Of course, the self is something we need in order to survive, to fit into society, and become useful. The self has enabled us to develop fantastically complex and dynamic civilizations. The idea that we’re all one doesn’t help us accomplish much. We have to have names, and there has to be a me and a you and a here and a there. The same anxious self-awareness that made piano recitals the pits also motivated me to achieve in school which in turn allowed me to earn a living for myself.
So in the course of life we begin without a well developed feedback loop of self. As young children, we dance and sing and play and act a fool not giving a darn what anyone thinks… until we become increasingly aware that our actions are being evaluated and responded to by others… and that causes us to evaluate our own actions and turn our thoughts in upon ourselves. And thus the feedback loop of the little self or the ego is created. It grows to a fever pitch by junior high making social engagements terrifying and awkward, and yet it ensures our survival.
So we find that later in life, we have developed pathologies of the out of balance self and they take many forms. We can be overtly selfish and lie cheat steal, etc.
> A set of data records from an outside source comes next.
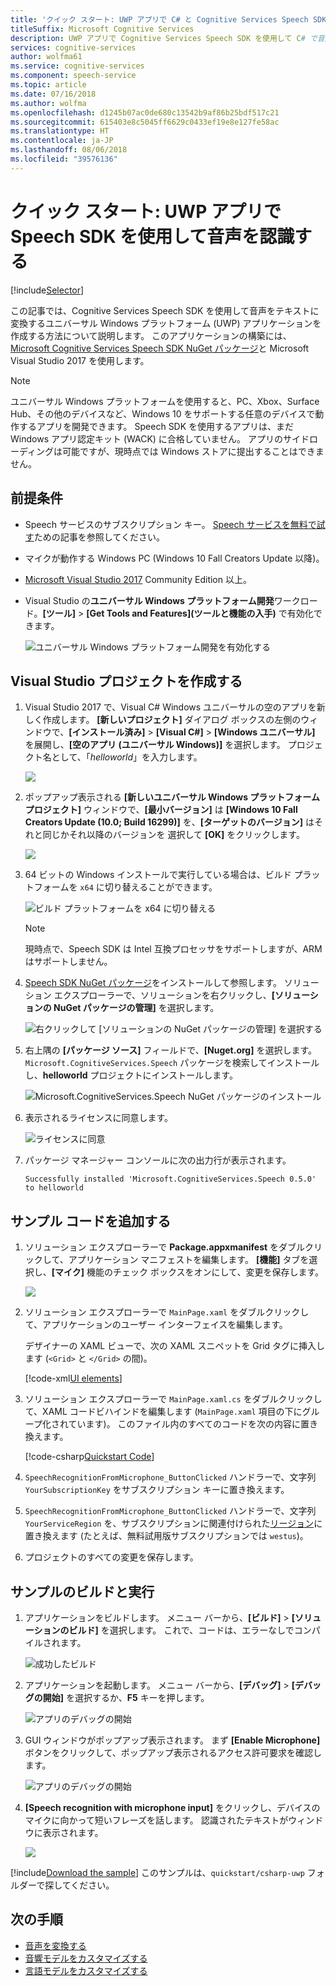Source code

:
 ```yaml
---
title: 'クイック スタート: UWP アプリで C# と Cognitive Services Speech SDK を使用して音声を認識する'
titleSuffix: Microsoft Cognitive Services
description: UWP アプリで Cognitive Services Speech SDK を使用して C# で音声を認識する方法について説明します
services: cognitive-services
author: wolfma61
ms.service: cognitive-services
ms.component: speech-service
ms.topic: article
ms.date: 07/16/2018
ms.author: wolfma
ms.openlocfilehash: d1245b07ac0de680c13542b9af86b25bdf517c21
ms.sourcegitcommit: 615403e8c5045ff6629c0433ef19e8e127fe58ac
ms.translationtype: HT
ms.contentlocale: ja-JP
ms.lasthandoff: 08/06/2018
ms.locfileid: "39576136"
---
```

# <a name="quickstart-recognize-speech-in-a-uwp-app-using-the-speech-sdk"></a>クイック スタート: UWP アプリで Speech SDK を使用して音声を認識する

[!include[Selector](../../../includes/cognitive-services-speech-service-quickstart-selector.md)]

この記事では、Cognitive Services Speech SDK を使用して音声をテキストに変換するユニバーサル Windows プラットフォーム (UWP) アプリケーションを作成する方法について説明します。
このアプリケーションの構築には、[Microsoft Cognitive Services Speech SDK NuGet パッケージ](https://aka.ms/csspeech/nuget)と Microsoft Visual Studio 2017 を使用します。

> [!NOTE]
> ユニバーサル Windows プラットフォームを使用すると、PC、Xbox、Surface Hub、その他のデバイスなど、Windows 10 をサポートする任意のデバイスで動作するアプリを開発できます。 Speech SDK を使用するアプリは、まだ Windows アプリ認定キット (WACK) に合格していません。 アプリのサイドローディングは可能ですが、現時点では Windows ストアに提出することはできません。

## <a name="prerequisites"></a>前提条件

* Speech サービスのサブスクリプション キー。 [Speech サービスを無料で試す](get-started.md)ための記事を参照してください。
* マイクが動作する Windows PC (Windows 10 Fall Creators Update 以降)。
* [Microsoft Visual Studio 2017](https://www.visualstudio.com/) Community Edition 以上。
* Visual Studio の**ユニバーサル Windows プラットフォーム開発**ワークロード。**[ツール]** \> **[Get Tools and Features]\(ツールと機能の入手\)** で有効化できます。

  ![ユニバーサル Windows プラットフォーム開発を有効化する](media/sdk/vs-enable-uwp-workload.png)

## <a name="create-a-visual-studio-project"></a>Visual Studio プロジェクトを作成する

1. Visual Studio 2017 で、Visual C# Windows ユニバーサルの空のアプリを新しく作成します。 **[新しいプロジェクト]** ダイアログ ボックスの左側のウィンドウで、**[インストール済み]** \> **[Visual C#]** \> **[Windows ユニバーサル]** を展開し、**[空のアプリ (ユニバーサル Windows)]** を選択します。 プロジェクト名として、「*helloworld*」を入力します。

    ![](media/sdk/qs-csharp-uwp-01-new-blank-app.png)

1. ポップアップ表示される **[新しいユニバーサル Windows プラットフォーム プロジェクト]** ウィンドウで、**[最小バージョン]** は **[Windows 10 Fall Creators Update (10.0; Build 16299)]** を、**[ターゲットのバージョン]** はそれと同じかそれ以降のバージョンを 選択して **[OK]** をクリックします。

    ![](media/sdk/qs-csharp-uwp-02-new-uwp-project.png)

1. 64 ビットの Windows インストールで実行している場合は、ビルド プラットフォームを `x64` に切り替えることができます。

   ![ビルド プラットフォームを x64 に切り替える](media/sdk/qs-csharp-uwp-03-switch-to-x64.png)

   > [!NOTE]
   > 現時点で、Speech SDK は Intel 互換プロセッサをサポートしますが、ARM はサポートしません。

1. [Speech SDK NuGet パッケージ](https://aka.ms/csspeech/nuget)をインストールして参照します。 ソリューション エクスプローラーで、ソリューションを右クリックし、**[ソリューションの NuGet パッケージの管理]** を選択します。

    ![右クリックして [ソリューションの NuGet パッケージの管理] を選択する](media/sdk/qs-csharp-uwp-04-manage-nuget-packages.png)

1. 右上隅の **[パッケージ ソース]** フィールドで、**[Nuget.org]** を選択します。`Microsoft.CognitiveServices.Speech` パッケージを検索してインストールし、**helloworld** プロジェクトにインストールします。

    ![Microsoft.CognitiveServices.Speech NuGet パッケージのインストール](media/sdk/qs-csharp-uwp-05-nuget-install-0.5.0.png "Nuget のインストール パッケージ")

1. 表示されるライセンスに同意します。

    ![ライセンスに同意](media/sdk/qs-csharp-uwp-06-nuget-license.png "ライセンスに同意")

1. パッケージ マネージャー コンソールに次の出力行が表示されます。

   ```text
   Successfully installed 'Microsoft.CognitiveServices.Speech 0.5.0' to helloworld
   ```

## <a name="add-the-sample-code"></a>サンプル コードを追加する

1. ソリューション エクスプローラーで **Package.appxmanifest** をダブルクリックして、アプリケーション マニフェストを編集します。
   **[機能]** タブを選択し、**[マイク]** 機能のチェック ボックスをオンにして、変更を保存します。

   ![](media/sdk/qs-csharp-uwp-07-capabilities.png)

1. ソリューション エクスプローラーで `MainPage.xaml` をダブルクリックして、アプリケーションのユーザー インターフェイスを編集します。 

    デザイナーの XAML ビューで、次の XAML スニペットを Grid タグに挿入します (`<Grid>` と `</Grid>` の間)。

   [!code-xml[UI elements](~/samples-cognitive-services-speech-sdk/quickstart/csharp-uwp/helloworld/MainPage.xaml#StackPanel)]

1. ソリューション エクスプローラーで `MainPage.xaml.cs` をダブルクリックして、XAML コードビハインドを編集します (`MainPage.xaml` 項目の下にグループ化されています)。
   このファイル内のすべてのコードを次の内容に置き換えます。

   [!code-csharp[Quickstart Code](~/samples-cognitive-services-speech-sdk/quickstart/csharp-uwp/helloworld/MainPage.xaml.cs#code)]

1. `SpeechRecognitionFromMicrophone_ButtonClicked` ハンドラーで、文字列 `YourSubscriptionKey` をサブスクリプション キーに置き換えます。

1. `SpeechRecognitionFromMicrophone_ButtonClicked` ハンドラーで、文字列 `YourServiceRegion` を、サブスクリプションに関連付けられた[リージョン](regions.md)に置き換えます (たとえば、無料試用版サブスクリプションでは `westus`)。

1. プロジェクトのすべての変更を保存します。

## <a name="build-and-run-the-sample"></a>サンプルのビルドと実行

1. アプリケーションをビルドします。 メニュー バーから、**[ビルド]** > **[ソリューションのビルド]** を選択します。 これで、コードは、エラーなしでコンパイルされます。

    ![成功したビルド](media/sdk/qs-csharp-uwp-08-build.png "成功したビルド")

1. アプリケーションを起動します。 メニュー バーから、**[デバッグ]** > **[デバッグの開始]** を選択するか、**F5** キーを押します。

    ![アプリのデバッグの開始](media/sdk/qs-csharp-uwp-09-start-debugging.png "アプリのデバッグの開始")

1. GUI ウィンドウがポップアップ表示されます。 まず **[Enable Microphone]** ボタンをクリックして、ポップアップ表示されるアクセス許可要求を確認します。

    ![アプリのデバッグの開始](media/sdk/qs-csharp-uwp-10-access-prompt.png "アプリのデバッグの開始")

1. **[Speech recognition with microphone input]** をクリックし、デバイスのマイクに向かって短いフレーズを話します。 認識されたテキストがウィンドウに表示されます。

    ![](media/sdk/qs-csharp-uwp-11-ui-result.png)

[!include[Download the sample](../../../includes/cognitive-services-speech-service-speech-sdk-sample-download-h2.md)]
このサンプルは、`quickstart/csharp-uwp` フォルダーで探してください。

## <a name="next-steps"></a>次の手順

- [音声を変換する](how-to-translate-speech-csharp.md)
- [音響モデルをカスタマイズする](how-to-customize-acoustic-models.md)
- [言語モデルをカスタマイズする](how-to-customize-language-model.md)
But most often our selfishness hides in reaction to our attempts to not be selfish. We want to be humble and righteous so that we can have a better self, a well liked self, and perhaps a self that will get the attention of a higher being who will make us feel really good about our self. And so the feedback loop gets ever more complex, deceptive, and difficult to pin down, balance, and untangle. It manifests itself in guilt, shame, arrogance, hypersensitivity, feelings of worthlessness, visions of grandeur, stress, anxiety, insomnia, and any other form of maladjustment that can be imagined.
So our self grows out of necessity, but is a common source of disease and we increasingly desire to get away from it. We put our selves through all sorts of activities and experiences ranging from the repetitive and mundane to the extreme or thrilling in order to “lose our selves.” We play with drugs. We seek danger. We sometimes stretch ourselves to the limit to find the end of ourselves. We say that after turning 30 we just don’t give a damn anymore what anyone thinks of us. We view the childhood experience of no self with nostalgia and we long to be carefree again. If doubt is to be “double-minded,” then a “childlike faith” is to be single-minded, unfractured in purpose from experience by the feedback loop of self-doubt.
To a large extent meditation and Eastern non-dual philosophic practices were developed simply to cure seekers of the suffering caused by an out of balance feedback loop of self. Meditation silences the mind and stops the feedback loop dead in its tracks. The non-dual philosophy provides an intellectual path to logically analyze away the self as an illusion, an apple on a tree, a wave on the ocean, or a whirlpool in a stream. Being free of the illusion of self allows one to take life less seriously, freely take on the illusion of self at will, and play the game of life with gusto. By dialing down the overworked survival mechanism, the enjoyment of life is increased. The richness of sensory experience and inner experience becomes profoundly wonderful. Relationships are freed of judgment and expectations. Playing the piano is transformed from a sweaty palmed terror back into a delight. Equanimity is achieved, yet the broadest range of feeling is possible because one is not stuck on anything.